The magistrates quickly followed up this new lead. Three days later a Guardia di Finanza detachment went to Gelli's villa in Arezzo, but Gelli was away and they found nothing of particular interest. The next stop was Gelli's office at the Gio-Le textile factory. And there, in an ordinary wall safe and a brown leather suitcase alongside it, were the secrets of the P-2. In the safe the Guardia di Finanza discovered the list of the 962 names of members of the lodge, together with bundles of payments slips and receipts. In the suitcase they found 32 dossiers, and the headings of another 400-odd. The magistrates could hardly believe it.
The membership lists amounted to little short of a parallel state. The names included those of two current cabinet ministers, large segments of Italy's military and secret service hierarchy ranging from the chief of the general staff to the past and present heads of the Guardia di Finanza itself. No less than 50 generals and admirals, serving or retired, featured on the lists. There were industrialists, financiers, diplomats, top civil servants, police officers. The journalists numbered 24, the parliamentarians (including two ministers) were 38—drawn from every major party except the left-wing Radicals and the Communists. Calvi was there, of course, as were Sindona, Angelo Rizzoli, Tassan Din, the Corriere's editor Franco Di Bella, and Mario Genghini, that other notable beneficiary of Ambrosiano's generosity.

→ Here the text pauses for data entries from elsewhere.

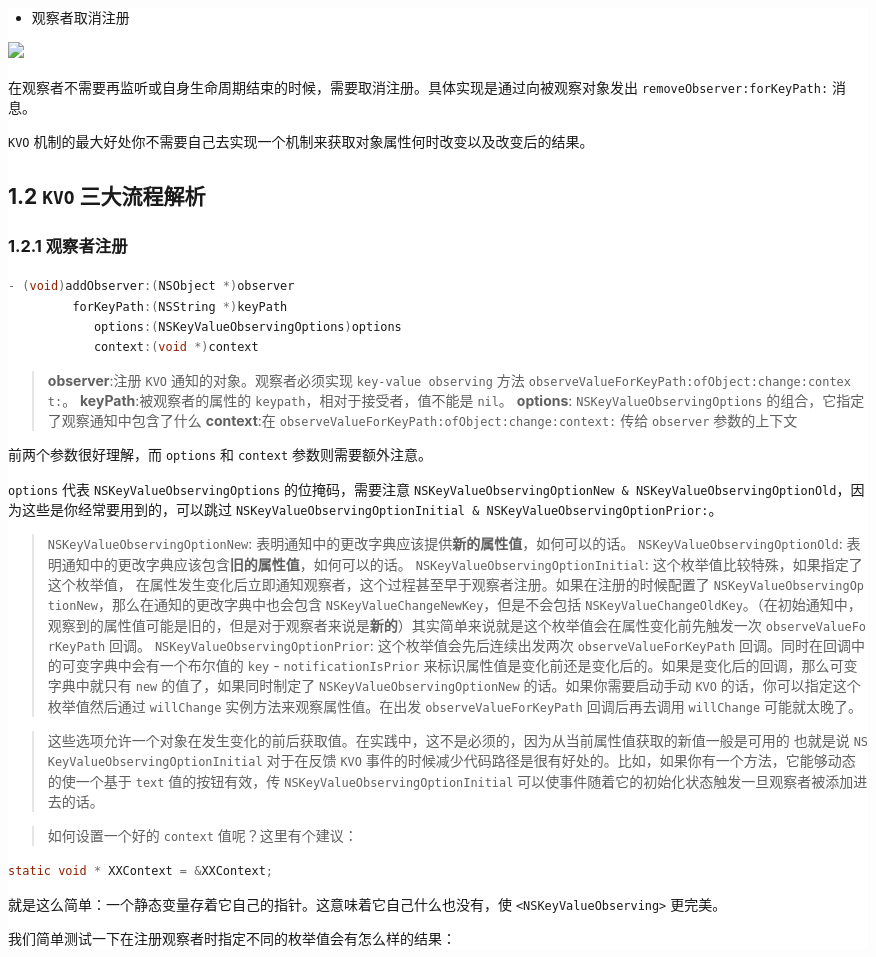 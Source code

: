 * 观察者取消注册

![](https://raw.githubusercontent.com/LeeJunhui/blog_images/master/20200219151911.jpg)


在观察者不需要再监听或自身生命周期结束的时候，需要取消注册。具体实现是通过向被观察对象发出 `removeObserver:forKeyPath:` 消息。

`KVO` 机制的最大好处你不需要自己去实现一个机制来获取对象属性何时改变以及改变后的结果。

## 1.2 `KVO` 三大流程解析

### 1.2.1 观察者注册

```objectivec
- (void)addObserver:(NSObject *)observer
         forKeyPath:(NSString *)keyPath
            options:(NSKeyValueObservingOptions)options
            context:(void *)context
```

> **observer**:注册 `KVO` 通知的对象。观察者必须实现 `key-value observing` 方法 `observeValueForKeyPath:ofObject:change:context:`。
**keyPath**:被观察者的属性的 `keypath`，相对于接受者，值不能是 `nil`。
**options**: `NSKeyValueObservingOptions` 的组合，它指定了观察通知中包含了什么
**context**:在 `observeValueForKeyPath:ofObject:change:context:` 传给 `observer` 参数的上下文

前两个参数很好理解，而 `options` 和 `context` 参数则需要额外注意。

`options` 代表 `NSKeyValueObservingOptions` 的位掩码，需要注意 `NSKeyValueObservingOptionNew & NSKeyValueObservingOptionOld`，因为这些是你经常要用到的，可以跳过 `NSKeyValueObservingOptionInitial & NSKeyValueObservingOptionPrior:`。

> `NSKeyValueObservingOptionNew`: 表明通知中的更改字典应该提供**新的属性值**，如何可以的话。
`NSKeyValueObservingOptionOld`: 表明通知中的更改字典应该包含**旧的属性值**，如何可以的话。
`NSKeyValueObservingOptionInitial`: 这个枚举值比较特殊，如果指定了这个枚举值，
在属性发生变化后立即通知观察者，这个过程甚至早于观察者注册。如果在注册的时候配置了 `NSKeyValueObservingOptionNew`，那么在通知的更改字典中也会包含 `NSKeyValueChangeNewKey`，但是不会包括 `NSKeyValueChangeOldKey`。（在初始通知中，观察到的属性值可能是旧的，但是对于观察者来说是**新的**）其实简单来说就是这个枚举值会在属性变化前先触发一次 `observeValueForKeyPath` 回调。
`NSKeyValueObservingOptionPrior`: 这个枚举值会先后连续出发两次 `observeValueForKeyPath` 回调。同时在回调中的可变字典中会有一个布尔值的 `key` - `notificationIsPrior` 来标识属性值是变化前还是变化后的。如果是变化后的回调，那么可变字典中就只有 `new` 的值了，如果同时制定了 `NSKeyValueObservingOptionNew` 的话。如果你需要启动手动 `KVO` 的话，你可以指定这个枚举值然后通过 `willChange` 实例方法来观察属性值。在出发 `observeValueForKeyPath` 回调后再去调用 `willChange` 可能就太晚了。

> 这些选项允许一个对象在发生变化的前后获取值。在实践中，这不是必须的，因为从当前属性值获取的新值一般是可用的 也就是说 `NSKeyValueObservingOptionInitial` 对于在反馈 `KVO` 事件的时候减少代码路径是很有好处的。比如，如果你有一个方法，它能够动态的使一个基于 `text` 值的按钮有效，传 `NSKeyValueObservingOptionInitial` 可以使事件随着它的初始化状态触发一旦观察者被添加进去的话。

> 如何设置一个好的 `context` 值呢？这里有个建议：

```objectivec
static void * XXContext = &XXContext;
```

就是这么简单：一个静态变量存着它自己的指针。这意味着它自己什么也没有，使 `<NSKeyValueObserving>` 更完美。

我们简单测试一下在注册观察者时指定不同的枚举值会有怎么样的结果：
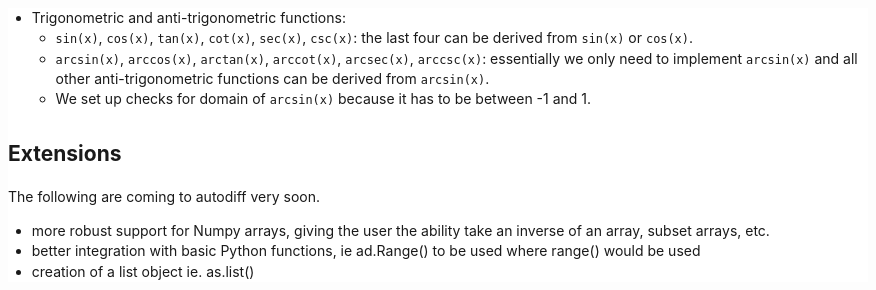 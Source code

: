 - Trigonometric and anti-trigonometric functions:
    - `sin(x)`, `cos(x)`, `tan(x)`, `cot(x)`, `sec(x)`, `csc(x)`: the last four can be derived from `sin(x)` or `cos(x)`.
    - `arcsin(x)`, `arccos(x)`, `arctan(x)`, `arccot(x)`, `arcsec(x)`, `arccsc(x)`: essentially we only need to implement `arcsin(x)` and all other anti-trigonometric functions can be derived from `arcsin(x)`.
    - We set up checks for domain of `arcsin(x)` because it has to be between -1 and 1.    

## Extensions
The following are coming to autodiff very soon.
 - more robust support for Numpy arrays, giving the user the ability take an inverse of an array, subset arrays, etc.
 - better integration with basic Python functions, ie ad.Range() to be used where range() would be used
 - creation of a list object ie. as.list()


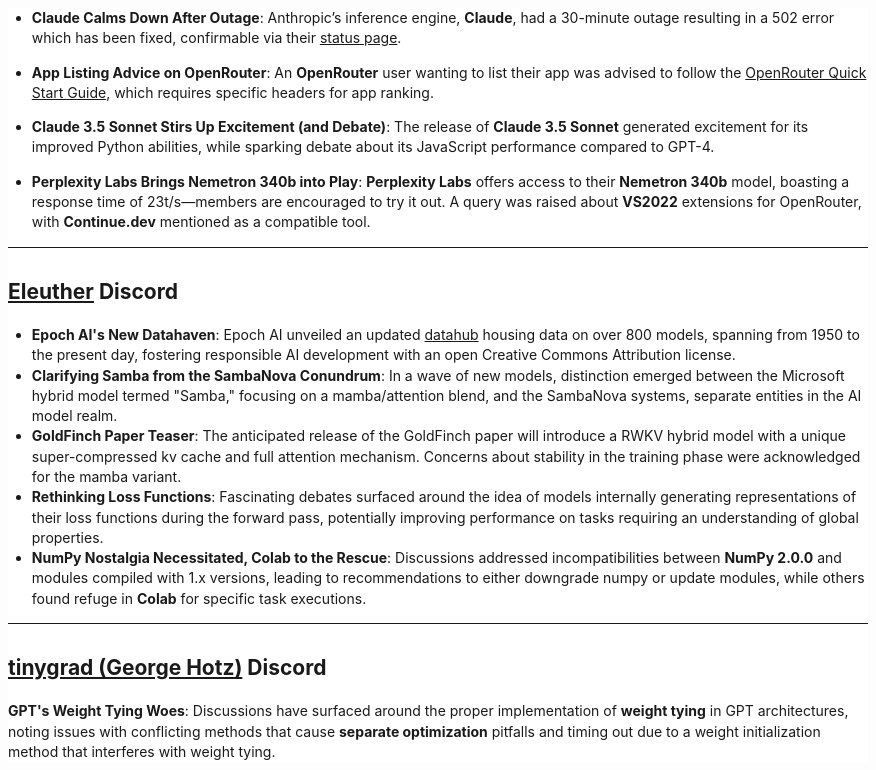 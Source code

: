 - **Claude Calms Down After Outage**: Anthropic’s inference engine, **Claude**, had a 30-minute outage resulting in a 502 error which has been fixed, confirmable via their [status page](https://status.anthropic.com/).

- **App Listing Advice on OpenRouter**: An **OpenRouter** user wanting to list their app was advised to follow the [OpenRouter Quick Start Guide](https://openrouter.ai/docs/quick-start), which requires specific headers for app ranking.

- **Claude 3.5 Sonnet Stirs Up Excitement (and Debate)**: The release of **Claude 3.5 Sonnet** generated excitement for its improved Python abilities, while sparking debate about its JavaScript performance compared to GPT-4.

- **Perplexity Labs Brings Nemetron 340b into Play**: **Perplexity Labs** offers access to their **Nemetron 340b** model, boasting a response time of 23t/s—members are encouraged to try it out. A query was raised about **VS2022** extensions for OpenRouter, with **Continue.dev** mentioned as a compatible tool.



---



## [Eleuther](https://discord.com/channels/729741769192767510) Discord

- **Epoch AI's New Datahaven**: Epoch AI unveiled an updated [datahub](https://creativecommons.org/licenses/by/4.0/) housing data on over 800 models, spanning from 1950 to the present day, fostering responsible AI development with an open Creative Commons Attribution license.
- **Clarifying Samba from the SambaNova Conundrum**: In a wave of new models, distinction emerged between the Microsoft hybrid model termed "Samba," focusing on a mamba/attention blend, and the SambaNova systems, separate entities in the AI model realm.
- **GoldFinch Paper Teaser**: The anticipated release of the GoldFinch paper will introduce a RWKV hybrid model with a unique super-compressed kv cache and full attention mechanism. Concerns about stability in the training phase were acknowledged for the mamba variant.
- **Rethinking Loss Functions**: Fascinating debates surfaced around the idea of models internally generating representations of their loss functions during the forward pass, potentially improving performance on tasks requiring an understanding of global properties.
- **NumPy Nostalgia Necessitated, Colab to the Rescue**: Discussions addressed incompatibilities between **NumPy 2.0.0** and modules compiled with 1.x versions, leading to recommendations to either downgrade numpy or update modules, while others found refuge in **Colab** for specific task executions.



---



## [tinygrad (George Hotz)](https://discord.com/channels/1068976834382925865) Discord

**GPT's Weight Tying Woes**: Discussions have surfaced around the proper implementation of **weight tying** in GPT architectures, noting issues with conflicting methods that cause **separate optimization** pitfalls and timing out due to a weight initialization method that interferes with weight tying.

If the importance of the members was not enough, any doubts as to Gelli's penetration of the machinery of the Italian state were banished by the documents in the various dossiers, not a few of them highly confidential Government papers. Quite evidently Gelli had constructed a breathtaking mechanism for advancement, manipulation, and if he wanted, blackmail and extortion. He himself had vanished to the safety of South America, along, presumably, with many of the dossiers, whose contents would tantalize for many months afterwards. But enough was left behind to compromise Calvi further.